PROMPT:
Where a line of the records holds the string "entered", copy that line.

START DATASET RECORDS

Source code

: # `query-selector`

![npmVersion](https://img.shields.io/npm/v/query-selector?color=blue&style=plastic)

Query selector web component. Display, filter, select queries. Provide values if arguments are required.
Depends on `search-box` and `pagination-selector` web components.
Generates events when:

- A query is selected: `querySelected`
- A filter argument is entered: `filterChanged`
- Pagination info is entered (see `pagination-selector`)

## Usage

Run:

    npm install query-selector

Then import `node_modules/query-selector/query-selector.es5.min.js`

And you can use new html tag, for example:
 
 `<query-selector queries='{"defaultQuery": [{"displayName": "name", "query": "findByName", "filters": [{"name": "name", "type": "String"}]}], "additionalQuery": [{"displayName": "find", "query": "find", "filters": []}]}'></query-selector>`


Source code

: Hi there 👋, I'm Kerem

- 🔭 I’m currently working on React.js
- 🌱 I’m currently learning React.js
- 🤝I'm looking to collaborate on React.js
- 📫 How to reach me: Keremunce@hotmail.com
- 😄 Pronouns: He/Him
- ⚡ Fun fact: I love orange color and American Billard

END DATASET RECORDS
START DATASET RECORDS

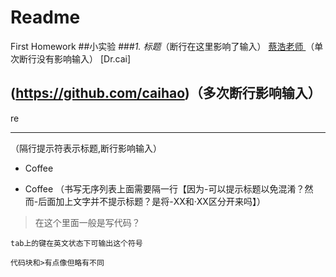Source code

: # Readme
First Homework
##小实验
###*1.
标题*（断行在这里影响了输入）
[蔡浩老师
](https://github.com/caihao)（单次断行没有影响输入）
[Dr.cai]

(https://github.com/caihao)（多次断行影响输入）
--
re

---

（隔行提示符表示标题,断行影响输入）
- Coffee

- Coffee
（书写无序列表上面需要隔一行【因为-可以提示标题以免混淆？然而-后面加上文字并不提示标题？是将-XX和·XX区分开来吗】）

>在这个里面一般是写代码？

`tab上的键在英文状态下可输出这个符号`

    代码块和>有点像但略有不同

END DATASET RECORDS

RESPONSE:
- A filter argument is entered: `filterChanged`
- Pagination info is entered (see `pagination-selector`)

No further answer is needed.